To make the roses youll need what’s called a flower nail. You can grab them at cake supply stores, or online. They’ll make piping your flowers easier.
You’ll also need to cut out some 1 inch x 1 inch pieces of baking paper.
Add a dab of frosting on your flower nail and add a square of baking paper on top.
Pipe a little blob of pink frosting using the #3 tip. Then pipe a swirl of frosting using the leaf tip. Continue piping little petals around the blob of pink frosting as demonstrated in the video. The more petals you pipe, the bigger your rose will be. Because we want these to be quite small, you’ll want to pipe around 6 petals around each rose.
Transfer the piped roses onto a baking tray and chill until theyre ready to use. And yes, in case you haven’t figured it out yet, you’ll be piping a lot of flowers. Throw on your favourite podcast or album and pipe for your life! You’ll need about 20 roses for each cupcake.
Preheat a fan-forced oven to 140°C (275°F) or a conventional oven to 160°C (320°F).
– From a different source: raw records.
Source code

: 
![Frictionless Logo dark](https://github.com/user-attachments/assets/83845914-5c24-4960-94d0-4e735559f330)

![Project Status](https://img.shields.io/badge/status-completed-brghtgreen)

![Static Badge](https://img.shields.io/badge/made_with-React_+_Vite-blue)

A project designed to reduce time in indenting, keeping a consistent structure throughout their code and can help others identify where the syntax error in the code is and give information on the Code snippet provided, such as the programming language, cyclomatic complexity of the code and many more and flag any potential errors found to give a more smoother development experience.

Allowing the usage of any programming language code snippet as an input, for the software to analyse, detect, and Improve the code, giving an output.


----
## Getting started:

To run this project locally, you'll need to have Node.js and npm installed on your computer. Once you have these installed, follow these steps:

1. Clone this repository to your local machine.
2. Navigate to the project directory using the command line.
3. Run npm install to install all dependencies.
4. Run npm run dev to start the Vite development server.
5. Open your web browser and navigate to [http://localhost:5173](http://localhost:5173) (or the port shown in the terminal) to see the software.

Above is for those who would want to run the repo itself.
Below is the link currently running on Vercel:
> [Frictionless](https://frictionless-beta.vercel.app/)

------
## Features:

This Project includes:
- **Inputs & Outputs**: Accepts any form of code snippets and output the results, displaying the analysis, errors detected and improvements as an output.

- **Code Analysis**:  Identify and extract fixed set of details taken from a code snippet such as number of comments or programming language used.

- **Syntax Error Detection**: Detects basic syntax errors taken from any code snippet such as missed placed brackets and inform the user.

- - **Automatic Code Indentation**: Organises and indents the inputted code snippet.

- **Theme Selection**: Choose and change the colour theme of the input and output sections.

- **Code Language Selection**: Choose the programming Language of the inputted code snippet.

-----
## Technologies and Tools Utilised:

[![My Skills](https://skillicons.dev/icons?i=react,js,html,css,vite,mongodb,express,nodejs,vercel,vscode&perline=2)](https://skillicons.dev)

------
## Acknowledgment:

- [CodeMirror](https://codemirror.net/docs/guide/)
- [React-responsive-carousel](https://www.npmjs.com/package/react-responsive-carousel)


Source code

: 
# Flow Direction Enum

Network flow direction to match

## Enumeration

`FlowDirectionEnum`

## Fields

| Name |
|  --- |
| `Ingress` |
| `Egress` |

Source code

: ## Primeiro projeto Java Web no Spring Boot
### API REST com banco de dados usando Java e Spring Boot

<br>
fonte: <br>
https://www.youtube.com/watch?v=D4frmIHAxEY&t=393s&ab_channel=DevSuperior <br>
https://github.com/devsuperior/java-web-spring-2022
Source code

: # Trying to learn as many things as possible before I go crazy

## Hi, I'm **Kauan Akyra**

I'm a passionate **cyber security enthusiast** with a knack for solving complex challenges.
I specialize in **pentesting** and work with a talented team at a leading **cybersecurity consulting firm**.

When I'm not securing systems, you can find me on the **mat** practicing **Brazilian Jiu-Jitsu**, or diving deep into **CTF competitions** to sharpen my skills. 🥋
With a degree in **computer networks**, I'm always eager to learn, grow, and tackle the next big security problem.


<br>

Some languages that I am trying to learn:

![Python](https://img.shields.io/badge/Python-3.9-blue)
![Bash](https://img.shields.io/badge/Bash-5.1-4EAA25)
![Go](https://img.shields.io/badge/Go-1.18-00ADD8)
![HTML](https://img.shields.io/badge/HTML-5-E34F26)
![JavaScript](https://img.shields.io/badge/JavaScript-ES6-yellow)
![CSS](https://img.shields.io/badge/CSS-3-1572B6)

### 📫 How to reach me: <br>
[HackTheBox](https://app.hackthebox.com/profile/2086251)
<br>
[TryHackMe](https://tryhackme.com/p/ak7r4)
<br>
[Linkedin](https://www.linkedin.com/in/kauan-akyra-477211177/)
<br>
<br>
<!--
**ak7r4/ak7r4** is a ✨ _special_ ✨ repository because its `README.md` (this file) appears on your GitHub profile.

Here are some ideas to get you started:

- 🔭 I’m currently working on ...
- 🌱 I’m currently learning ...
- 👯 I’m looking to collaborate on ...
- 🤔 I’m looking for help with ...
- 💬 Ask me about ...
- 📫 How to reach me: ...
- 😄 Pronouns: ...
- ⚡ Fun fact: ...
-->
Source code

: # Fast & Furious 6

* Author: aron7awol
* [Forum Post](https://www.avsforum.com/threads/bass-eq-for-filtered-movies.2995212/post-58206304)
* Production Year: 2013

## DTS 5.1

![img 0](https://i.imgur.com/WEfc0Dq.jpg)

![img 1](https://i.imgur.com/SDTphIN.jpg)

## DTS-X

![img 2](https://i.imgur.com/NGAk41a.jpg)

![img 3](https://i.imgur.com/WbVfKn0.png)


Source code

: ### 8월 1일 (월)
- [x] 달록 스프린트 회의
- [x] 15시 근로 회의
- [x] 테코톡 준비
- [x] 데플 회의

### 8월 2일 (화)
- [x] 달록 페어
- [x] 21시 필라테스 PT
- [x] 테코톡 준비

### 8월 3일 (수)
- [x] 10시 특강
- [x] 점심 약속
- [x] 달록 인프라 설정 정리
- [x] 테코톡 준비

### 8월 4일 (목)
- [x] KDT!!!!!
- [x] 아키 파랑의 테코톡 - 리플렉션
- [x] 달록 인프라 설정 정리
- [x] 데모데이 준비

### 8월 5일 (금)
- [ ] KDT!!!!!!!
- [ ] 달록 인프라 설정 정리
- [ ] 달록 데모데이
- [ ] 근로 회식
Line two cupcake tins with the cupcake liners.
Add the flour, sugar, baking powder and salt to a large mixing bowl and mix with a hand mixer until well combined.
Next, add the softened butter and mix on low speed until the mixture reaches a crumbly, sand-like texture.
Add the eggs, milk, oil, lychee syrup, pink food gel, yoghurt and vanilla, and mix on low speed until all the dry ingredients are incorporated. Scrape down the side of the bowl and mix for a final 20 seconds.
Fill each liner three-quarters of the way. Using an ice-cream scoop to transfer the batter to the cupcake liners makes this a quick and easy process, and ensures each liner contains exactly the same amount of batter and that the cupcakes will bake evenly. Add some chopped lychees on top.
Bake for 40–50 minutes, or until a toothpick inserted in the middle of a cupcake comes out clean. Allow the cupcakes to cool completely on a wire rack before frosting.
Fit the end of a piping bag with a medium round tip and frost a small swirl of frosting on top of each cupcake.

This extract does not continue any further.